━━ EXTRACTED DATA
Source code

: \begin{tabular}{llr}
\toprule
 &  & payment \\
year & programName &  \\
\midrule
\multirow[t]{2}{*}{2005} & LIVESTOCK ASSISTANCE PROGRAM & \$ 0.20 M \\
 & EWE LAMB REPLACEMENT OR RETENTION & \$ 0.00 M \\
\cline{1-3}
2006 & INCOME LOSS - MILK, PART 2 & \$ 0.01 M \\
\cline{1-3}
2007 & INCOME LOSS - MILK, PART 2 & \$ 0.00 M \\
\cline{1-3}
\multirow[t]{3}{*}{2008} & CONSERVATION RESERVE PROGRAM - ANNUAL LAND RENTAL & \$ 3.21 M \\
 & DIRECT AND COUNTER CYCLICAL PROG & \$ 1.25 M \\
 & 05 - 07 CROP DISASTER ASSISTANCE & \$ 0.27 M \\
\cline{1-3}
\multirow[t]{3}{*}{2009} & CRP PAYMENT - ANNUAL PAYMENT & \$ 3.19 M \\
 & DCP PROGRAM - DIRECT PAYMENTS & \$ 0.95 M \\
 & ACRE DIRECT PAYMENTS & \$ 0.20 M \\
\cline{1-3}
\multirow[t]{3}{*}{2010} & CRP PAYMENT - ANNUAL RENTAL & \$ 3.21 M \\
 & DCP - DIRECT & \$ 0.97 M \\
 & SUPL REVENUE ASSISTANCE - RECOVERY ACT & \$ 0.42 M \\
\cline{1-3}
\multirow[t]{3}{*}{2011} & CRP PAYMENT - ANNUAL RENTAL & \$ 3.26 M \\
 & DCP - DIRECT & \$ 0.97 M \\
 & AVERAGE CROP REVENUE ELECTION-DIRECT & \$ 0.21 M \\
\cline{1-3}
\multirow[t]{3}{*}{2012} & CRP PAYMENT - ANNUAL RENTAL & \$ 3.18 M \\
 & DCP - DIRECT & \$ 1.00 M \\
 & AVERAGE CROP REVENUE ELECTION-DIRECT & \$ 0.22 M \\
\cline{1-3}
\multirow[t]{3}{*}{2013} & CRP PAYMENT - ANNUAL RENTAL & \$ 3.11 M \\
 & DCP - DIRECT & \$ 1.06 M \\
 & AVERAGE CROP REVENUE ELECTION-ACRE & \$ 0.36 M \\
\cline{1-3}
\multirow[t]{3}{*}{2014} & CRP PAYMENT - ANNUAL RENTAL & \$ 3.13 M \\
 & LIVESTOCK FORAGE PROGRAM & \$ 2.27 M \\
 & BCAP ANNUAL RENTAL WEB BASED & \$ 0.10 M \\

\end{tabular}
━━━━
AIM OF THE EXERCISE
Reproduce the entries exactly as they appear.

REPLY TO THE EXERCISE
Source code

: \begin{tabular}{llr}
\toprule
 &  & payment \\
year & programName &  \\
\midrule
\multirow[t]{2}{*}{2005} & LIVESTOCK ASSISTANCE PROGRAM & \$ 0.20 M \\
 & EWE LAMB REPLACEMENT OR RETENTION & \$ 0.00 M \\
\cline{1-3}
2006 & INCOME LOSS - MILK, PART 2 & \$ 0.01 M \\
\cline{1-3}
2007 & INCOME LOSS - MILK, PART 2 & \$ 0.00 M \\
\cline{1-3}
\multirow[t]{3}{*}{2008} & CONSERVATION RESERVE PROGRAM - ANNUAL LAND RENTAL & \$ 3.21 M \\
 & DIRECT AND COUNTER CYCLICAL PROG & \$ 1.25 M \\
 & 05 - 07 CROP DISASTER ASSISTANCE & \$ 0.27 M \\
\cline{1-3}
\multirow[t]{3}{*}{2009} & CRP PAYMENT - ANNUAL PAYMENT & \$ 3.19 M \\
 & DCP PROGRAM - DIRECT PAYMENTS & \$ 0.95 M \\
 & ACRE DIRECT PAYMENTS & \$ 0.20 M \\
\cline{1-3}
\multirow[t]{3}{*}{2010} & CRP PAYMENT - ANNUAL RENTAL & \$ 3.21 M \\
 & DCP - DIRECT & \$ 0.97 M \\
 & SUPL REVENUE ASSISTANCE - RECOVERY ACT & \$ 0.42 M \\
\cline{1-3}
\multirow[t]{3}{*}{2011} & CRP PAYMENT - ANNUAL RENTAL & \$ 3.26 M \\
 & DCP - DIRECT & \$ 0.97 M \\
 & AVERAGE CROP REVENUE ELECTION-DIRECT & \$ 0.21 M \\
\cline{1-3}
\multirow[t]{3}{*}{2012} & CRP PAYMENT - ANNUAL RENTAL & \$ 3.18 M \\
 & DCP - DIRECT & \$ 1.00 M \\
 & AVERAGE CROP REVENUE ELECTION-DIRECT & \$ 0.22 M \\
\cline{1-3}
\multirow[t]{3}{*}{2013} & CRP PAYMENT - ANNUAL RENTAL & \$ 3.11 M \\
 & DCP - DIRECT & \$ 1.06 M \\
 & AVERAGE CROP REVENUE ELECTION-ACRE & \$ 0.36 M \\
\cline{1-3}
\multirow[t]{3}{*}{2014} & CRP PAYMENT - ANNUAL RENTAL & \$ 3.13 M \\
 & LIVESTOCK FORAGE PROGRAM & \$ 2.27 M \\
 & BCAP ANNUAL RENTAL WEB BASED & \$ 0.10 M \\

\end{tabular}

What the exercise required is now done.